## YOUR TASK
Only the lines below starting at the one containing "This release upgrades" and ending at the one containing "Please see the" belong in the answer, each copied exactly.

Items listed in a dataset
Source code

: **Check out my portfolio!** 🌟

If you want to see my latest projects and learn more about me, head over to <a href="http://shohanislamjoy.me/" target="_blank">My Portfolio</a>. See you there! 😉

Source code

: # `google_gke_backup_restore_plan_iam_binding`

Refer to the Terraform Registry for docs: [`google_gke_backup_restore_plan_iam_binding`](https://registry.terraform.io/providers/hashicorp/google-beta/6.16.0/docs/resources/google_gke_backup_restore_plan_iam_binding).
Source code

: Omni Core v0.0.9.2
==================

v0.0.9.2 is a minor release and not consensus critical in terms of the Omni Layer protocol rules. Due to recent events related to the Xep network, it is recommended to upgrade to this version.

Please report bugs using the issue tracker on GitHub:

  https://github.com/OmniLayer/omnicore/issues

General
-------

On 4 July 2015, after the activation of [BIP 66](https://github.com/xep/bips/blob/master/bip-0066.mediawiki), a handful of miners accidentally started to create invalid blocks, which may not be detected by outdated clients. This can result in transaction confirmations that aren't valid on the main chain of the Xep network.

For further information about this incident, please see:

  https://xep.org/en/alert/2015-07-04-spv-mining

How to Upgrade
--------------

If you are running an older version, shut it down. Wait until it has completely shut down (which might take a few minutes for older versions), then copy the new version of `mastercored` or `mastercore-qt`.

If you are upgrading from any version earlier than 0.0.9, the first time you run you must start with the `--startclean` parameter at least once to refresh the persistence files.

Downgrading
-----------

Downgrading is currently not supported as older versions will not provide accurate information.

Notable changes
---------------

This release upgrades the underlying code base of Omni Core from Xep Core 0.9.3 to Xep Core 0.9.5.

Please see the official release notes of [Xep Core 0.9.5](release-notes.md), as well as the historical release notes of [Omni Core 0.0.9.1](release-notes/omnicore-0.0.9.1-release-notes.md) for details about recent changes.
* * *
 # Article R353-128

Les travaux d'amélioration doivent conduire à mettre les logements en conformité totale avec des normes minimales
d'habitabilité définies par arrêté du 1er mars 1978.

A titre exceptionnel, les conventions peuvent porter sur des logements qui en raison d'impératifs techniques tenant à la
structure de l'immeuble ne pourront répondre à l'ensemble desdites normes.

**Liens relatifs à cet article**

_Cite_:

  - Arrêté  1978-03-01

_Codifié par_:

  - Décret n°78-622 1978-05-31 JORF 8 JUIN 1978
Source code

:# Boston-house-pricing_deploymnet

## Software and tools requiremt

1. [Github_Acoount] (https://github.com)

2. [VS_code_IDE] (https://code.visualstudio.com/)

## ANSWER TO THIS TASK
This release upgrades the underlying code base of Omni Core from Xep Core 0.9.3 to Xep Core 0.9.5.

Please see the official release notes of [Xep Core 0.9.5](release-notes.md), as well as the historical release notes of [Omni Core 0.0.9.1](release-notes/omnicore-0.0.9.1-release-notes.md) for details about recent changes.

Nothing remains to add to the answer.